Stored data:
::::

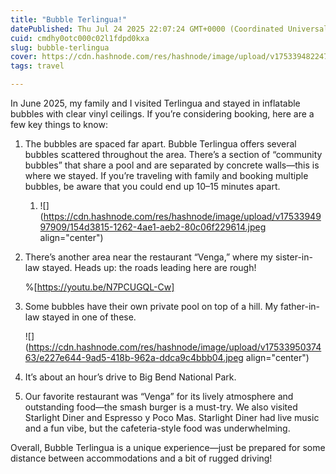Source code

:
 ```yaml
---
title: "Bubble Terlingua!"
datePublished: Thu Jul 24 2025 22:07:24 GMT+0000 (Coordinated Universal Time)
cuid: cmdhy0otc000c02l1fdpd0kxa
slug: bubble-terlingua
cover: https://cdn.hashnode.com/res/hashnode/image/upload/v1753394822470/d7b9fe64-927d-4516-8504-ae6dd7b38e8d.jpeg
tags: travel

---
```


In June 2025, my family and I visited Terlingua and stayed in inflatable bubbles with clear vinyl ceilings. If you’re considering booking, here are a few key things to know:

1. The bubbles are spaced far apart. Bubble Terlingua offers several bubbles scattered throughout the area. There’s a section of “community bubbles” that share a pool and are separated by concrete walls—this is where we stayed. If you’re traveling with family and booking multiple bubbles, be aware that you could end up 10–15 minutes apart.
    
    1. ![](https://cdn.hashnode.com/res/hashnode/image/upload/v1753394997909/154d3815-1262-4ae1-aeb2-80c06f229614.jpeg align="center")
        
2. There’s another area near the restaurant “Venga,” where my sister-in-law stayed. Heads up: the roads leading here are rough!
    
    %[https://youtu.be/N7PCUGQL-Cw] 
    
3. Some bubbles have their own private pool on top of a hill. My father-in-law stayed in one of these.
    
    ![](https://cdn.hashnode.com/res/hashnode/image/upload/v1753395037463/e227e644-9ad5-418b-962a-ddca9c4bbb04.jpeg align="center")
    
4. It’s about an hour’s drive to Big Bend National Park.
    
5. Our favorite restaurant was “Venga” for its lively atmosphere and outstanding food—the smash burger is a must-try. We also visited Starlight Diner and Espresso y Poco Mas. Starlight Diner had live music and a fun vibe, but the cafeteria-style food was underwhelming.
    

Overall, Bubble Terlingua is a unique experience—just be prepared for some distance between accommodations and a bit of rugged driving!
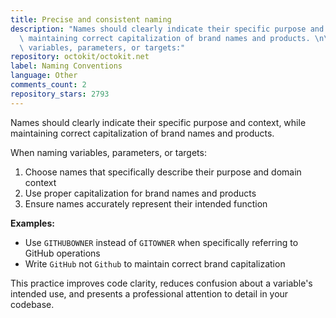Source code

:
 ```yaml
---
title: Precise and consistent naming
description: "Names should clearly indicate their specific purpose and context, while\
  \ maintaining correct capitalization of brand names and products. \n\nWhen naming\
  \ variables, parameters, or targets:"
repository: octokit/octokit.net
label: Naming Conventions
language: Other
comments_count: 2
repository_stars: 2793
---
```


Names should clearly indicate their specific purpose and context, while maintaining correct capitalization of brand names and products. 

When naming variables, parameters, or targets:
1. Choose names that specifically describe their purpose and domain context
2. Use proper capitalization for brand names and products
3. Ensure names accurately represent their intended function

**Examples:**
- Use `GITHUBOWNER` instead of `GITOWNER` when specifically referring to GitHub operations
- Write `GitHub` not `Github` to maintain correct brand capitalization

This practice improves code clarity, reduces confusion about a variable's intended use, and presents a professional attention to detail in your codebase.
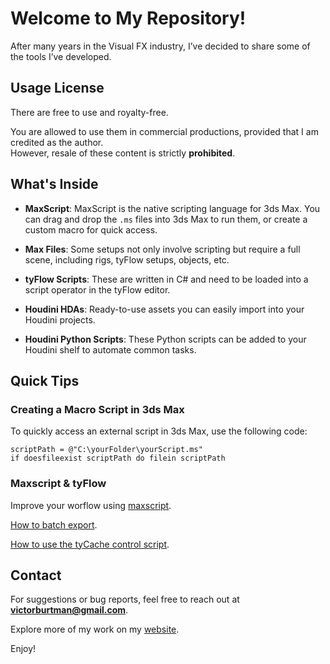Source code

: # Welcome to My Repository!

After many years in the Visual FX industry, I’ve decided to share some of the tools I’ve developed.  

## Usage License

There are free to use and royalty-free.

You are allowed to use them in commercial productions, provided that I am credited as the author.  
However, resale of these content is strictly __prohibited__.

## What's Inside

- **MaxScript**: MaxScript is the native scripting language for 3ds Max. You can drag and drop the `.ms` files into 3ds Max to run them, or create a custom macro for quick access.
  
- **Max Files**: Some setups not only involve scripting but require a full scene, including rigs, tyFlow setups, objects, etc.

- **tyFlow Scripts**: These are written in C# and need to be loaded into a script operator in the tyFlow editor.

- **Houdini HDAs**: Ready-to-use assets you can easily import into your Houdini projects.

- **Houdini Python Scripts**: These Python scripts can be added to your Houdini shelf to automate common tasks.

## Quick Tips

### Creating a Macro Script in 3ds Max

To quickly access an external script in 3ds Max, use the following code:

```maxscript
scriptPath = @"C:\yourFolder\yourScript.ms"
if doesfileexist scriptPath do filein scriptPath
```
### Maxscript & tyFlow

Improve your worflow using [maxscript](https://www.youtube.com/watch?v=VMQv5TyddVA&). 

[How to batch export](https://www.youtube.com/watch?v=T489-QfWMMg).

[How to use the tyCache control script](https://www.youtube.com/watch?v=Q3q3P92XOYg&list=PL4Fltnv41D9PCAp6L5GAXB9XbF0XZ-NGI&index=12).


## Contact

For suggestions or bug reports, feel free to reach out at **victorburtman@gmail.com**.

Explore more of my work on my [website](https://www.victorburtman.com/).

Enjoy!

::::

_TASK BRIEF:_ As listed above, the lines from the line with "In June 2025, my" to the line with "1. The bubbles" are to be echoed exactly, with both ends included and nothing added.

_RESPONSE AREA:_
In June 2025, my family and I visited Terlingua and stayed in inflatable bubbles with clear vinyl ceilings. If you’re considering booking, here are a few key things to know:

1. The bubbles are spaced far apart. Bubble Terlingua offers several bubbles scattered throughout the area. There’s a section of “community bubbles” that share a pool and are separated by concrete walls—this is where we stayed. If you’re traveling with family and booking multiple bubbles, be aware that you could end up 10–15 minutes apart.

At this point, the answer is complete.